▸ Exercise: Every entry below must be transcribed exactly, with no line missing.
● ● ● ● ● ● ●
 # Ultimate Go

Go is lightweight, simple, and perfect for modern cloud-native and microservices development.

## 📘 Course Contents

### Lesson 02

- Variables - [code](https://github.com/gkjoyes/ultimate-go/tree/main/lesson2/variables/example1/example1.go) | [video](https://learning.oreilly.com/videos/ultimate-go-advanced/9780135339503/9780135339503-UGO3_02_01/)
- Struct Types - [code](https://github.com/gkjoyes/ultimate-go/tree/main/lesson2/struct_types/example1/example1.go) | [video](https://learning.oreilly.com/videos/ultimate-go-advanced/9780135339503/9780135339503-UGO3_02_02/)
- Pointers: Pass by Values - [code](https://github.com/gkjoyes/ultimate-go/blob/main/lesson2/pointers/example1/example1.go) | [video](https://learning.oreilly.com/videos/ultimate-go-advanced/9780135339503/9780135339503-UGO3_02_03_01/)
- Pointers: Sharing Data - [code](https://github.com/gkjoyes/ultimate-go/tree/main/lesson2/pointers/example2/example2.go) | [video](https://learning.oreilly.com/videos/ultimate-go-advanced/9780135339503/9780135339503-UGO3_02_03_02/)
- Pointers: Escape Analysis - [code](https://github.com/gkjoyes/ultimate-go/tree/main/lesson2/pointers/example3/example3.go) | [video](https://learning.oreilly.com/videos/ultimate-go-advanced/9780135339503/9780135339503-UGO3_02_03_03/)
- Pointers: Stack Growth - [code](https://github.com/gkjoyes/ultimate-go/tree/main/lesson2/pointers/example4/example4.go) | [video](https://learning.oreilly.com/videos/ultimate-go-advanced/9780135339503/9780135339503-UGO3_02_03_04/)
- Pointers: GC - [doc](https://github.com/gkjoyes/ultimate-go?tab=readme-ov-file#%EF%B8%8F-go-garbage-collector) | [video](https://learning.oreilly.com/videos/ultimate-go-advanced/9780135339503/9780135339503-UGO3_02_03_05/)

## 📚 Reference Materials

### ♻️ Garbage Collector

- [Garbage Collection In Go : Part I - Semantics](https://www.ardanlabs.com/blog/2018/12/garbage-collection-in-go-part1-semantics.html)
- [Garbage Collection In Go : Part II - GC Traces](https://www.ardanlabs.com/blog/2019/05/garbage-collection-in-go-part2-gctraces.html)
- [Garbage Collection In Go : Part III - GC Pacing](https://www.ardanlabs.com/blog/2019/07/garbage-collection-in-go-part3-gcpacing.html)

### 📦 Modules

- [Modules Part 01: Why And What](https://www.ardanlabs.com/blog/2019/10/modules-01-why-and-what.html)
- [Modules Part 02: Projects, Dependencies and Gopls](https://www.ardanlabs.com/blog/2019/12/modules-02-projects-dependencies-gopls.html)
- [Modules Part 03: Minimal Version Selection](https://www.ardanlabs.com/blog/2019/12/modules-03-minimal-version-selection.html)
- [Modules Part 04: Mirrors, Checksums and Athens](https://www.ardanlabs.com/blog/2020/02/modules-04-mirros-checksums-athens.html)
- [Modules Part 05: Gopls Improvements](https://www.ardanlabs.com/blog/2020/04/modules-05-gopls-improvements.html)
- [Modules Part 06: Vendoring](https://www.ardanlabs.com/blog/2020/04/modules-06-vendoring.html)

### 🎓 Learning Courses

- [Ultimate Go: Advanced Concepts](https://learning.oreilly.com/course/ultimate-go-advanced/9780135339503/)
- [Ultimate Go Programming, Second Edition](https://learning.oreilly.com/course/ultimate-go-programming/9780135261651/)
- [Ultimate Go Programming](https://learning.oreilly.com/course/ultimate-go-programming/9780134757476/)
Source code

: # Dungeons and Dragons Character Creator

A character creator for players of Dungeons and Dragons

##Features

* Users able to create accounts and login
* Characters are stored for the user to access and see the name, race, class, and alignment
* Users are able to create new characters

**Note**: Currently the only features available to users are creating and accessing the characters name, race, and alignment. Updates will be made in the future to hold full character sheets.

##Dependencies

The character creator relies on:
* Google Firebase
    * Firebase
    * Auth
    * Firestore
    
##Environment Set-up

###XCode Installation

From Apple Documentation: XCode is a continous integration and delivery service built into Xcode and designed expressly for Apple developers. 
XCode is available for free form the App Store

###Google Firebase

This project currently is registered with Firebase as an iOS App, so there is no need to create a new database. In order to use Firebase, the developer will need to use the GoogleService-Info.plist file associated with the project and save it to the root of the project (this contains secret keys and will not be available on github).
● ● ● ● ● ● ●
▸ Exercise result:
 # Ultimate Go

Go is lightweight, simple, and perfect for modern cloud-native and microservices development.

## 📘 Course Contents

### Lesson 02

- Variables - [code](https://github.com/gkjoyes/ultimate-go/tree/main/lesson2/variables/example1/example1.go) | [video](https://learning.oreilly.com/videos/ultimate-go-advanced/9780135339503/9780135339503-UGO3_02_01/)
- Struct Types - [code](https://github.com/gkjoyes/ultimate-go/tree/main/lesson2/struct_types/example1/example1.go) | [video](https://learning.oreilly.com/videos/ultimate-go-advanced/9780135339503/9780135339503-UGO3_02_02/)
- Pointers: Pass by Values - [code](https://github.com/gkjoyes/ultimate-go/blob/main/lesson2/pointers/example1/example1.go) | [video](https://learning.oreilly.com/videos/ultimate-go-advanced/9780135339503/9780135339503-UGO3_02_03_01/)
- Pointers: Sharing Data - [code](https://github.com/gkjoyes/ultimate-go/tree/main/lesson2/pointers/example2/example2.go) | [video](https://learning.oreilly.com/videos/ultimate-go-advanced/9780135339503/9780135339503-UGO3_02_03_02/)
- Pointers: Escape Analysis - [code](https://github.com/gkjoyes/ultimate-go/tree/main/lesson2/pointers/example3/example3.go) | [video](https://learning.oreilly.com/videos/ultimate-go-advanced/9780135339503/9780135339503-UGO3_02_03_03/)
- Pointers: Stack Growth - [code](https://github.com/gkjoyes/ultimate-go/tree/main/lesson2/pointers/example4/example4.go) | [video](https://learning.oreilly.com/videos/ultimate-go-advanced/9780135339503/9780135339503-UGO3_02_03_04/)
- Pointers: GC - [doc](https://github.com/gkjoyes/ultimate-go?tab=readme-ov-file#%EF%B8%8F-go-garbage-collector) | [video](https://learning.oreilly.com/videos/ultimate-go-advanced/9780135339503/9780135339503-UGO3_02_03_05/)

## 📚 Reference Materials

### ♻️ Garbage Collector

- [Garbage Collection In Go : Part I - Semantics](https://www.ardanlabs.com/blog/2018/12/garbage-collection-in-go-part1-semantics.html)
- [Garbage Collection In Go : Part II - GC Traces](https://www.ardanlabs.com/blog/2019/05/garbage-collection-in-go-part2-gctraces.html)
- [Garbage Collection In Go : Part III - GC Pacing](https://www.ardanlabs.com/blog/2019/07/garbage-collection-in-go-part3-gcpacing.html)

### 📦 Modules

- [Modules Part 01: Why And What](https://www.ardanlabs.com/blog/2019/10/modules-01-why-and-what.html)
- [Modules Part 02: Projects, Dependencies and Gopls](https://www.ardanlabs.com/blog/2019/12/modules-02-projects-dependencies-gopls.html)
- [Modules Part 03: Minimal Version Selection](https://www.ardanlabs.com/blog/2019/12/modules-03-minimal-version-selection.html)
- [Modules Part 04: Mirrors, Checksums and Athens](https://www.ardanlabs.com/blog/2020/02/modules-04-mirros-checksums-athens.html)
- [Modules Part 05: Gopls Improvements](https://www.ardanlabs.com/blog/2020/04/modules-05-gopls-improvements.html)
- [Modules Part 06: Vendoring](https://www.ardanlabs.com/blog/2020/04/modules-06-vendoring.html)

### 🎓 Learning Courses

- [Ultimate Go: Advanced Concepts](https://learning.oreilly.com/course/ultimate-go-advanced/9780135339503/)
- [Ultimate Go Programming, Second Edition](https://learning.oreilly.com/course/ultimate-go-programming/9780135261651/)
- [Ultimate Go Programming](https://learning.oreilly.com/course/ultimate-go-programming/9780134757476/)
Source code

: # Dungeons and Dragons Character Creator

A character creator for players of Dungeons and Dragons

##Features

* Users able to create accounts and login
* Characters are stored for the user to access and see the name, race, class, and alignment
* Users are able to create new characters

**Note**: Currently the only features available to users are creating and accessing the characters name, race, and alignment. Updates will be made in the future to hold full character sheets.

##Dependencies

The character creator relies on:
* Google Firebase
    * Firebase
    * Auth
    * Firestore
    
##Environment Set-up

###XCode Installation

From Apple Documentation: XCode is a continous integration and delivery service built into Xcode and designed expressly for Apple developers. 
XCode is available for free form the App Store

###Google Firebase

This project currently is registered with Firebase as an iOS App, so there is no need to create a new database. In order to use Firebase, the developer will need to use the GoogleService-Info.plist file associated with the project and save it to the root of the project (this contains secret keys and will not be available on github).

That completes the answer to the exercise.